+++ Information given

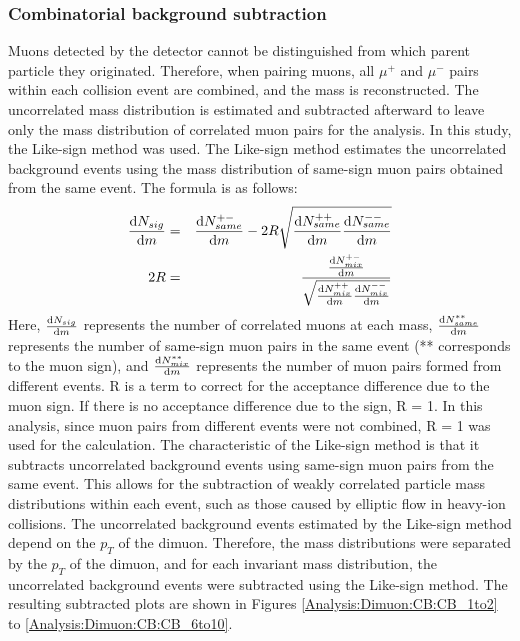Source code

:             \subsubsection{Combinatorial background subtraction}
            \label{Analysis:Dimuon:Combinatorial BG subtraction}
                Muons detected by the detector cannot be distinguished from which parent particle they originated. Therefore, when pairing muons, all $\mu^+$ and $\mu^-$ pairs within each collision event are combined, and the mass is reconstructed. The uncorrelated mass distribution is estimated and subtracted afterward to leave only the mass distribution of correlated muon pairs for the analysis. In this study, the Like-sign method was used. The Like-sign method estimates the uncorrelated background events using the mass distribution of same-sign muon pairs obtained from the same event. The formula is as follows:
                \begin{eqnarray}
                    \dv{N_{sig}}{m} &=& \dv{N_{same}^{+-}}{m} - 2R \sqrt{\dv{N_{same}^{++}}{m} \dv{N_{same}^{--}}{m}}\\
                    2R &=& \frac{\dv{N_{mix}^{+-}}{m}}{\sqrt{\dv{N_{mix}^{++}}{m} \dv{N_{mix}^{--}}{m}}} 
                \end{eqnarray}
                Here, $\dv{N_{sig}}{m}$ represents the number of correlated muons at each mass, $\dv{N_{same}^{**}}{m}$ represents the number of same-sign muon pairs in the same event (** corresponds to the muon sign), and $\dv{N_{mix}^{**}}{m}$ represents the number of muon pairs formed from different events. R is a term to correct for the acceptance difference due to the muon sign. If there is no acceptance difference due to the sign, R = 1. In this analysis, since muon pairs from different events were not combined, R = 1 was used for the calculation.
                The characteristic of the Like-sign method is that it subtracts uncorrelated background events using same-sign muon pairs from the same event. This allows for the subtraction of weakly correlated particle mass distributions within each event, such as those caused by elliptic flow in heavy-ion collisions. The uncorrelated background events estimated by the Like-sign method depend on the $p_T$ of the dimuon. Therefore, the mass distributions were separated by the $p_T$ of the dimuon, and for each invariant mass distribution, the uncorrelated background events were subtracted using the Like-sign method. The resulting subtracted plots are shown in Figures \ref{Analysis:Dimuon:CB:CB_1to2} to \ref{Analysis:Dimuon:CB:CB_6to10}.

++++++

◆ Problem to work on: For this exercise, return every entry verbatim and omit all pictures.

◆ Response area:
Source code

:             \subsubsection{Combinatorial background subtraction}
            \label{Analysis:Dimuon:Combinatorial BG subtraction}
                Muons detected by the detector cannot be distinguished from which parent particle they originated. Therefore, when pairing muons, all $\mu^+$ and $\mu^-$ pairs within each collision event are combined, and the mass is reconstructed. The uncorrelated mass distribution is estimated and subtracted afterward to leave only the mass distribution of correlated muon pairs for the analysis. In this study, the Like-sign method was used. The Like-sign method estimates the uncorrelated background events using the mass distribution of same-sign muon pairs obtained from the same event. The formula is as follows:
                \begin{eqnarray}
                    \dv{N_{sig}}{m} &=& \dv{N_{same}^{+-}}{m} - 2R \sqrt{\dv{N_{same}^{++}}{m} \dv{N_{same}^{--}}{m}}\\
                    2R &=& \frac{\dv{N_{mix}^{+-}}{m}}{\sqrt{\dv{N_{mix}^{++}}{m} \dv{N_{mix}^{--}}{m}}} 
                \end{eqnarray}
                Here, $\dv{N_{sig}}{m}$ represents the number of correlated muons at each mass, $\dv{N_{same}^{**}}{m}$ represents the number of same-sign muon pairs in the same event (** corresponds to the muon sign), and $\dv{N_{mix}^{**}}{m}$ represents the number of muon pairs formed from different events. R is a term to correct for the acceptance difference due to the muon sign. If there is no acceptance difference due to the sign, R = 1. In this analysis, since muon pairs from different events were not combined, R = 1 was used for the calculation.
                The characteristic of the Like-sign method is that it subtracts uncorrelated background events using same-sign muon pairs from the same event. This allows for the subtraction of weakly correlated particle mass distributions within each event, such as those caused by elliptic flow in heavy-ion collisions. The uncorrelated background events estimated by the Like-sign method depend on the $p_T$ of the dimuon. Therefore, the mass distributions were separated by the $p_T$ of the dimuon, and for each invariant mass distribution, the uncorrelated background events were subtracted using the Like-sign method. The resulting subtracted plots are shown in Figures \ref{Analysis:Dimuon:CB:CB_1to2} to \ref{Analysis:Dimuon:CB:CB_6to10}.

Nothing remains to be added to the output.